Saved entries ▸
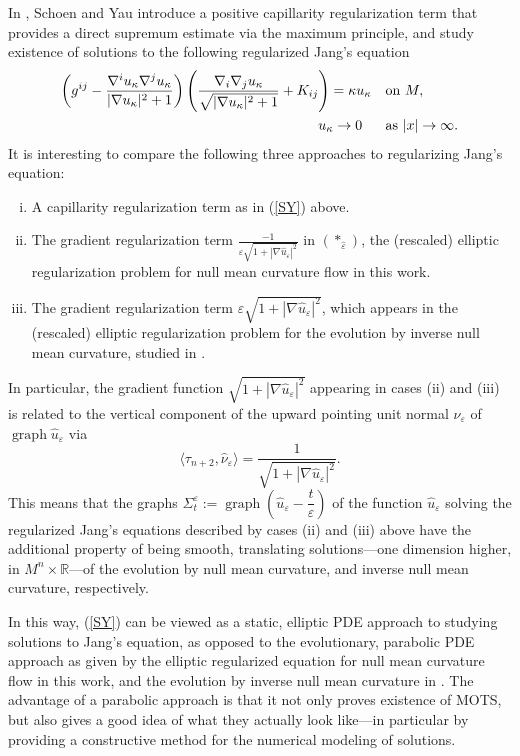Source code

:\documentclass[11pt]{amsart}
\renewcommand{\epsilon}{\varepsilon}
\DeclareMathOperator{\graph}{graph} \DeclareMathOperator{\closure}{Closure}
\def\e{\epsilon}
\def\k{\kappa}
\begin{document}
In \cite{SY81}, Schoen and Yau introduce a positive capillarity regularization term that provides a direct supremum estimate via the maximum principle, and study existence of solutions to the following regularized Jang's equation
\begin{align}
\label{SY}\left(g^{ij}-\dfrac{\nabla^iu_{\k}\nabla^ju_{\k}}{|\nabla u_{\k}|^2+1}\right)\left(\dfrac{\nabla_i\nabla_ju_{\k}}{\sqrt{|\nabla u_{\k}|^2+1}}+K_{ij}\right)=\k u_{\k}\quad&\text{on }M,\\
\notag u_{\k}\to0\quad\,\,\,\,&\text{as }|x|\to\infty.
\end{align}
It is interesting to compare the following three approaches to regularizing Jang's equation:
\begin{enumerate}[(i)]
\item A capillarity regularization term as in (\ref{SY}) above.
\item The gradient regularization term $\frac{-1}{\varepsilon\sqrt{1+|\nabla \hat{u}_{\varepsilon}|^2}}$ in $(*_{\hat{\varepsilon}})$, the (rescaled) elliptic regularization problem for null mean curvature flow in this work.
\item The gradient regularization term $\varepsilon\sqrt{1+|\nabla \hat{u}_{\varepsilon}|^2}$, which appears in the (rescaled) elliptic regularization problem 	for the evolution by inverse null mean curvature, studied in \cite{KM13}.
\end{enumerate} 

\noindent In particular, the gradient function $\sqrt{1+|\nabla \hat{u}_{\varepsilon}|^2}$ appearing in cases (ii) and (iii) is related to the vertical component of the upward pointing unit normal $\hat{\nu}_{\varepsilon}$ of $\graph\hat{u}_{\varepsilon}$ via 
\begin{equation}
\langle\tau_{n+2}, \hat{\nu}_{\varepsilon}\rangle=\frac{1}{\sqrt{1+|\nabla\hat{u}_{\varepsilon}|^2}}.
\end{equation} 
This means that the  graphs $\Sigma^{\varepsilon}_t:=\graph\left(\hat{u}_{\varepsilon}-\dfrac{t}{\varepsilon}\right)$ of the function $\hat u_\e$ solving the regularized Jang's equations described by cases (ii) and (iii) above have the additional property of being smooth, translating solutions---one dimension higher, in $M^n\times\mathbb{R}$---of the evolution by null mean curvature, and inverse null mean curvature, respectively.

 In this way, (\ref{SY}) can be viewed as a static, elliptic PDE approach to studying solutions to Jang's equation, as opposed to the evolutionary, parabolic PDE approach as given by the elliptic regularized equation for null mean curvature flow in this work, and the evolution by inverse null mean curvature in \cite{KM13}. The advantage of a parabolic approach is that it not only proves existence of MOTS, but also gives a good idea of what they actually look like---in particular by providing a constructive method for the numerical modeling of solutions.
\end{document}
---
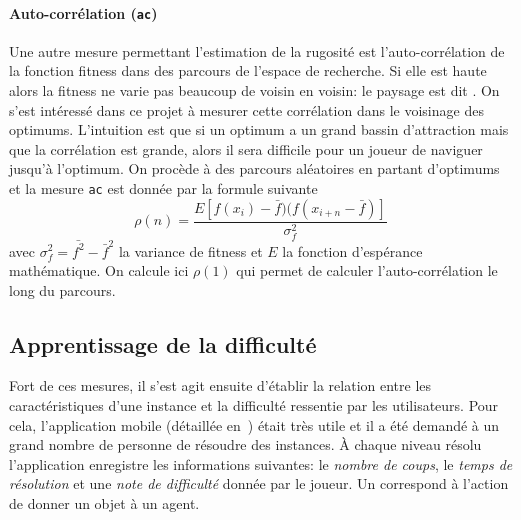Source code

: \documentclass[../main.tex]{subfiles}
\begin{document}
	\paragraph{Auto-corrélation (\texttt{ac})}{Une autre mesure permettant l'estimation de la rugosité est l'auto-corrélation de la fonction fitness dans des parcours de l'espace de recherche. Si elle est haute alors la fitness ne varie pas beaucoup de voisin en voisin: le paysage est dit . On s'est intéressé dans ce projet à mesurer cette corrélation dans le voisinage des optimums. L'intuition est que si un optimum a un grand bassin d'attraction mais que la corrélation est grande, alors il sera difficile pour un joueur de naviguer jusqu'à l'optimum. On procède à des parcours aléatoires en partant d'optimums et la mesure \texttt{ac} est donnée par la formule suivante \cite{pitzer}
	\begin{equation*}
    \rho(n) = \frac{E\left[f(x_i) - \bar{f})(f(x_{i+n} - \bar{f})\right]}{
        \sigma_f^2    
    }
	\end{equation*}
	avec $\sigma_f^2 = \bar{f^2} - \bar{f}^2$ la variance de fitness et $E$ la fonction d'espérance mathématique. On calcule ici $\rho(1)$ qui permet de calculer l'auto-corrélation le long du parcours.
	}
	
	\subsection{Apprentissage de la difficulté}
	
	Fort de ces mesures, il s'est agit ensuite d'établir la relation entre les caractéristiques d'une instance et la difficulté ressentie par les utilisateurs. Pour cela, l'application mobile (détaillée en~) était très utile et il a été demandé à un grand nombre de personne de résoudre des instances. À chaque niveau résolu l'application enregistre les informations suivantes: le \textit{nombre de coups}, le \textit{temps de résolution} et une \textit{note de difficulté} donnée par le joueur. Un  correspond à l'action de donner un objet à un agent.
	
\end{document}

Requirement ▸ Each line above that carries the string "parcours" has to be returned.

Response ▸
	\paragraph{Auto-corrélation (\texttt{ac})}{Une autre mesure permettant l'estimation de la rugosité est l'auto-corrélation de la fonction fitness dans des parcours de l'espace de recherche. Si elle est haute alors la fitness ne varie pas beaucoup de voisin en voisin: le paysage est dit . On s'est intéressé dans ce projet à mesurer cette corrélation dans le voisinage des optimums. L'intuition est que si un optimum a un grand bassin d'attraction mais que la corrélation est grande, alors il sera difficile pour un joueur de naviguer jusqu'à l'optimum. On procède à des parcours aléatoires en partant d'optimums et la mesure \texttt{ac} est donnée par la formule suivante \cite{pitzer}
	avec $\sigma_f^2 = \bar{f^2} - \bar{f}^2$ la variance de fitness et $E$ la fonction d'espérance mathématique. On calcule ici $\rho(1)$ qui permet de calculer l'auto-corrélation le long du parcours.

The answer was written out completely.